[Dataset entries]

• • • • • • •

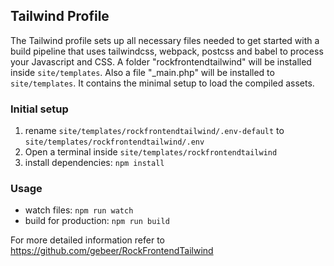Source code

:## Tailwind Profile

The Tailwind profile sets up all necessary files needed to get started with a build pipeline that uses tailwindcss, webpack, postcss and babel to process your Javascript and CSS. A folder "rockfrontendtailwind" will be installed inside `site/templates`. Also a file "_main.php" will be installed to `site/templates`. It contains the minimal setup to load the compiled assets.

### Initial setup
1. rename `site/templates/rockfrontendtailwind/.env-default` to `site/templates/rockfrontendtailwind/.env`
2. Open a terminal inside `site/templates/rockfrontendtailwind`
3. install dependencies: `npm install`

### Usage 

- watch files: `npm run watch`
- build for production: `npm run build` 

For more detailed information refer to https://github.com/gebeer/RockFrontendTailwind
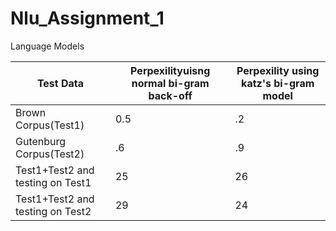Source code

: # Nlu_Assignment_1
Language Models

|Test Data|Perpexilityuisng normal bi-gram back-off|Perpexility using katz's bi-gram model|
|---------|----------------------------------------|--------------------------------------|
|Brown Corpus(Test1)|0.5|.2|
|Gutenburg Corpus(Test2)|.6|.9|
|Test1+Test2 and testing on Test1|25|26|
|Test1+Test2 and testing on Test2|29|24|
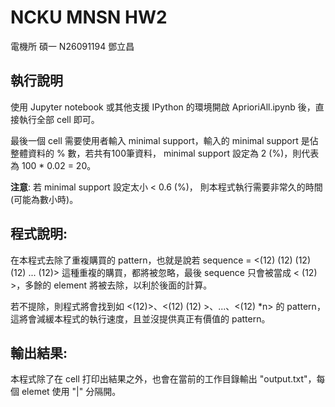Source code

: # NCKU MNSN HW2

電機所 碩一 N26091194 鄧立昌

## 執行說明

使用 Jupyter notebook 或其他支援 IPython 的環境開啟 AprioriAll.ipynb 後，直接執行全部 cell 即可。

最後一個 cell 需要使用者輸入 minimal support，輸入的 minimal support 是佔整體資料的 % 數，若共有100筆資料， minimal support 設定為 2 (%)，則代表為 100 * 0.02 = 20。

**注意**: 若 minimal support 設定太小 < 0.6 (%)， 則本程式執行需要非常久的時間(可能為數小時)。

## 程式說明:

在本程式去除了重複購買的 pattern，也就是說若 sequence = <(12) (12) (12) (12) ... (12)> 這種重複的購買，都將被忽略，最後 sequence  只會被當成 < (12) >，多餘的 element 將被去除，以利於後面的計算。

若不提除，則程式將會找到如 <(12)>、<(12) (12) >、...、<(12) *n> 的 pattern，這將會減緩本程式的執行速度，且並沒提供真正有價值的 pattern。

 ## 輸出結果:

本程式除了在 cell 打印出結果之外，也會在當前的工作目錄輸出 "output.txt"，每個 elemet 使用 "|" 分隔開。

  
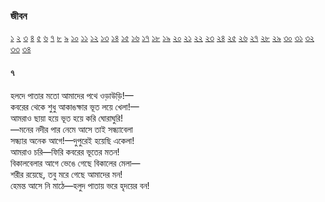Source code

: ### জীবন   
[১](2.10.0.jeebon-1.md) [২](2.10.1.jeebon-2.md) [৩](2.10.2.jeebon-3.md) [৪](2.10.3.jeebon-4.md) [৫](2.10.4.jeebon-5.md) [৬](2.10.5.jeebon-6.md) [৭](2.10.6.jeebon-7.md) [৮](2.10.7.jeebon-8.md) [৯](2.10.8.jeebon-9.md) [১০](2.10.9.jeebon-10.md) [১১](2.10.10.jeebon-11.md) [১২](2.10.11.jeebon-12.md) [১৩](2.10.12.jeebon-13.md) [১৪](2.10.13.jeebon-14.md) [১৫](2.10.14.jeebon-15.md) [১৬](2.10.15.jeebon-16.md) [১৭](2.10.16.jeebon-17.md) [১৮](2.10.17.jeebon-18.md) [১৯](2.10.18.jeebon-19.md) [২০](2.10.19.jeebon-20.md) [২১](2.10.20.jeebon-21.md) [২২](2.10.21.jeebon-22.md) [২৩](2.10.22.jeebon-23.md) [২৪](2.10.23.jeebon-24.md) [২৫](2.10.24.jeebon-25.md) [২৬](2.10.25.jeebon-26.md) [২৭](2.10.26.jeebon-27.md) [২৮](2.10.27.jeebon-28.md) [২৯](2.10.28.jeebon-29.md) [৩০](2.10.29.jeebon-30.md) [৩১](2.10.30.jeebon-31.md) [৩২](2.10.31.jeebon-32.md) [৩৩](2.10.32.jeebon-33.md) [৩৪](2.10.33.jeebon-34.md)
#### ৭
হলদে পাতার মতো আমাদের পথে ওড়াউড়ি!—  
কবরের থেকে শুধু আকাঙক্ষার ভূত লয়ে খেলা!—  
আমরাও ছায়া হয়ে ভূত হয়ে করি ঘোরাঘুরি!  
—মনের নদীর পার নেমে আসে তাই সন্ধ্যাবেলা  
সন্ধ্যার অনেক আগে!—দুপুরেই হয়েছি একেলা!  
আমরাও চরি—ফিরি কবরের ভূতের মতন!  
বিকালবেলার আগে ভেঙে গেছে বিকালের মেলা—  
শরীর রয়েছে, তবু মরে গেছে আমাদের মন!  
হেমন্ত আসে নি মাঠে—হলুদ পাতায় ভরে হৃদয়ের বন!   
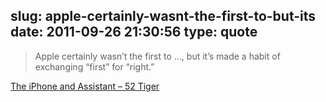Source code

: slug: apple-certainly-wasnt-the-first-to-but-its
date: 2011-09-26 21:30:56
type: quote
---

> Apple certainly wasn’t the first to …, but it’s made a habit of exchanging “first” for “right.”

[The iPhone and Assistant – 52 Tiger](http://52tiger.net/the-iphone-and-assistant/?utm_source=feedburner&utm_medium=feed&utm_campaign=Feed:%2052Tiger%20(52%20Tiger))
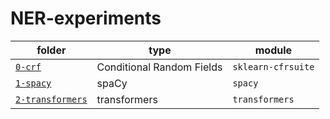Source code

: # NER-experiments

| folder   | type                      | module             |
| ------   | ------------------------- | ------------------ |
| [`0-crf`](https://github.com/sdocio/NER-experiments/tree/main/0-crf)  | Conditional Random Fields | `sklearn-cfrsuite` |
| [`1-spacy`](https://github.com/sdocio/NER-experiments/tree/main/1-spacy) | spaCy | `spacy` |
| [`2-transformers`](https://github.com/sdocio/NER-experiments/tree/main/2-transformers) | transformers | `transformers` |
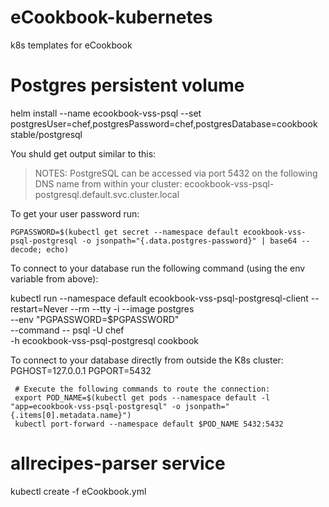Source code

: # eCookbook-kubernetes
k8s templates for eCookbook

# Postgres persistent volume

 helm install --name ecookbook-vss-psql --set postgresUser=chef,postgresPassword=chef,postgresDatabase=cookbook stable/postgresql

 You shuld get output similar to this:
 
> NOTES:
PostgreSQL can be accessed via port 5432 on the following DNS name from within your cluster:
ecookbook-vss-psql-postgresql.default.svc.cluster.local

To get your user password run:

    PGPASSWORD=$(kubectl get secret --namespace default ecookbook-vss-psql-postgresql -o jsonpath="{.data.postgres-password}" | base64 --decode; echo)

To connect to your database run the following command (using the env variable from above):

   kubectl run --namespace default ecookbook-vss-psql-postgresql-client --restart=Never --rm --tty -i --image postgres \
   --env "PGPASSWORD=$PGPASSWORD" \
   --command -- psql -U chef \
   -h ecookbook-vss-psql-postgresql cookbook



To connect to your database directly from outside the K8s cluster:
     PGHOST=127.0.0.1
     PGPORT=5432

     # Execute the following commands to route the connection:
     export POD_NAME=$(kubectl get pods --namespace default -l "app=ecookbook-vss-psql-postgresql" -o jsonpath="{.items[0].metadata.name}")
     kubectl port-forward --namespace default $POD_NAME 5432:5432

# allrecipes-parser service

 kubectl create -f eCookbook.yml 
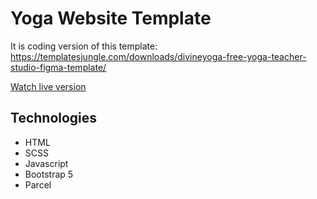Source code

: # Yoga Website Template

It is coding version of this template:
https://templatesjungle.com/downloads/divineyoga-free-yoga-teacher-studio-figma-template/

[Watch live version](https://koski.studio/yoga/index.html)

## Technologies
- HTML
- SCSS
- Javascript
- Bootstrap 5
- Parcel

• • • • • • •

The task:
Excluding pictures, print all lines above exactly.

Solution to the exercise:
Source code

:## Tailwind Profile

The Tailwind profile sets up all necessary files needed to get started with a build pipeline that uses tailwindcss, webpack, postcss and babel to process your Javascript and CSS. A folder "rockfrontendtailwind" will be installed inside `site/templates`. Also a file "_main.php" will be installed to `site/templates`. It contains the minimal setup to load the compiled assets.

### Initial setup
1. rename `site/templates/rockfrontendtailwind/.env-default` to `site/templates/rockfrontendtailwind/.env`
2. Open a terminal inside `site/templates/rockfrontendtailwind`
3. install dependencies: `npm install`

### Usage 

- watch files: `npm run watch`
- build for production: `npm run build` 

For more detailed information refer to https://github.com/gebeer/RockFrontendTailwind
Source code

: # Nlu_Assignment_1
Language Models

|Test Data|Perpexilityuisng normal bi-gram back-off|Perpexility using katz's bi-gram model|
|---------|----------------------------------------|--------------------------------------|
|Brown Corpus(Test1)|0.5|.2|
|Gutenburg Corpus(Test2)|.6|.9|
|Test1+Test2 and testing on Test1|25|26|
|Test1+Test2 and testing on Test2|29|24|
Source code

: # NCKU MNSN HW2

電機所 碩一 N26091194 鄧立昌

## 執行說明

使用 Jupyter notebook 或其他支援 IPython 的環境開啟 AprioriAll.ipynb 後，直接執行全部 cell 即可。

最後一個 cell 需要使用者輸入 minimal support，輸入的 minimal support 是佔整體資料的 % 數，若共有100筆資料， minimal support 設定為 2 (%)，則代表為 100 * 0.02 = 20。

**注意**: 若 minimal support 設定太小 < 0.6 (%)， 則本程式執行需要非常久的時間(可能為數小時)。

## 程式說明:

在本程式去除了重複購買的 pattern，也就是說若 sequence = <(12) (12) (12) (12) ... (12)> 這種重複的購買，都將被忽略，最後 sequence  只會被當成 < (12) >，多餘的 element 將被去除，以利於後面的計算。

若不提除，則程式將會找到如 <(12)>、<(12) (12) >、...、<(12) *n> 的 pattern，這將會減緩本程式的執行速度，且並沒提供真正有價值的 pattern。

 ## 輸出結果:

本程式除了在 cell 打印出結果之外，也會在當前的工作目錄輸出 "output.txt"，每個 elemet 使用 "|" 分隔開。

  
Source code

: ### জীবন   
[১](2.10.0.jeebon-1.md) [২](2.10.1.jeebon-2.md) [৩](2.10.2.jeebon-3.md) [৪](2.10.3.jeebon-4.md) [৫](2.10.4.jeebon-5.md) [৬](2.10.5.jeebon-6.md) [৭](2.10.6.jeebon-7.md) [৮](2.10.7.jeebon-8.md) [৯](2.10.8.jeebon-9.md) [১০](2.10.9.jeebon-10.md) [১১](2.10.10.jeebon-11.md) [১২](2.10.11.jeebon-12.md) [১৩](2.10.12.jeebon-13.md) [১৪](2.10.13.jeebon-14.md) [১৫](2.10.14.jeebon-15.md) [১৬](2.10.15.jeebon-16.md) [১৭](2.10.16.jeebon-17.md) [১৮](2.10.17.jeebon-18.md) [১৯](2.10.18.jeebon-19.md) [২০](2.10.19.jeebon-20.md) [২১](2.10.20.jeebon-21.md) [২২](2.10.21.jeebon-22.md) [২৩](2.10.22.jeebon-23.md) [২৪](2.10.23.jeebon-24.md) [২৫](2.10.24.jeebon-25.md) [২৬](2.10.25.jeebon-26.md) [২৭](2.10.26.jeebon-27.md) [২৮](2.10.27.jeebon-28.md) [২৯](2.10.28.jeebon-29.md) [৩০](2.10.29.jeebon-30.md) [৩১](2.10.30.jeebon-31.md) [৩২](2.10.31.jeebon-32.md) [৩৩](2.10.32.jeebon-33.md) [৩৪](2.10.33.jeebon-34.md)
#### ৭
হলদে পাতার মতো আমাদের পথে ওড়াউড়ি!—  
কবরের থেকে শুধু আকাঙক্ষার ভূত লয়ে খেলা!—  
আমরাও ছায়া হয়ে ভূত হয়ে করি ঘোরাঘুরি!  
—মনের নদীর পার নেমে আসে তাই সন্ধ্যাবেলা  
সন্ধ্যার অনেক আগে!—দুপুরেই হয়েছি একেলা!  
আমরাও চরি—ফিরি কবরের ভূতের মতন!  
বিকালবেলার আগে ভেঙে গেছে বিকালের মেলা—  
শরীর রয়েছে, তবু মরে গেছে আমাদের মন!  
হেমন্ত আসে নি মাঠে—হলুদ পাতায় ভরে হৃদয়ের বন!   
Source code

: slug: apple-certainly-wasnt-the-first-to-but-its
date: 2011-09-26 21:30:56
type: quote
---

> Apple certainly wasn’t the first to …, but it’s made a habit of exchanging “first” for “right.”

[The iPhone and Assistant – 52 Tiger](http://52tiger.net/the-iphone-and-assistant/?utm_source=feedburner&utm_medium=feed&utm_campaign=Feed:%2052Tiger%20(52%20Tiger))
Source code

: # NER-experiments

| folder   | type                      | module             |
| ------   | ------------------------- | ------------------ |
| [`0-crf`](https://github.com/sdocio/NER-experiments/tree/main/0-crf)  | Conditional Random Fields | `sklearn-cfrsuite` |
| [`1-spacy`](https://github.com/sdocio/NER-experiments/tree/main/1-spacy) | spaCy | `spacy` |
| [`2-transformers`](https://github.com/sdocio/NER-experiments/tree/main/2-transformers) | transformers | `transformers` |
Source code

: # eCookbook-kubernetes
k8s templates for eCookbook

# Postgres persistent volume

 helm install --name ecookbook-vss-psql --set postgresUser=chef,postgresPassword=chef,postgresDatabase=cookbook stable/postgresql

 You shuld get output similar to this:
 
> NOTES:
PostgreSQL can be accessed via port 5432 on the following DNS name from within your cluster:
ecookbook-vss-psql-postgresql.default.svc.cluster.local

To get your user password run:

    PGPASSWORD=$(kubectl get secret --namespace default ecookbook-vss-psql-postgresql -o jsonpath="{.data.postgres-password}" | base64 --decode; echo)

To connect to your database run the following command (using the env variable from above):

   kubectl run --namespace default ecookbook-vss-psql-postgresql-client --restart=Never --rm --tty -i --image postgres \
   --env "PGPASSWORD=$PGPASSWORD" \
   --command -- psql -U chef \
   -h ecookbook-vss-psql-postgresql cookbook



To connect to your database directly from outside the K8s cluster:
     PGHOST=127.0.0.1
     PGPORT=5432

     # Execute the following commands to route the connection:
     export POD_NAME=$(kubectl get pods --namespace default -l "app=ecookbook-vss-psql-postgresql" -o jsonpath="{.items[0].metadata.name}")
     kubectl port-forward --namespace default $POD_NAME 5432:5432

# allrecipes-parser service

 kubectl create -f eCookbook.yml 
Source code

: # Yoga Website Template

It is coding version of this template:
https://templatesjungle.com/downloads/divineyoga-free-yoga-teacher-studio-figma-template/

[Watch live version](https://koski.studio/yoga/index.html)

## Technologies
- HTML
- SCSS
- Javascript
- Bootstrap 5
- Parcel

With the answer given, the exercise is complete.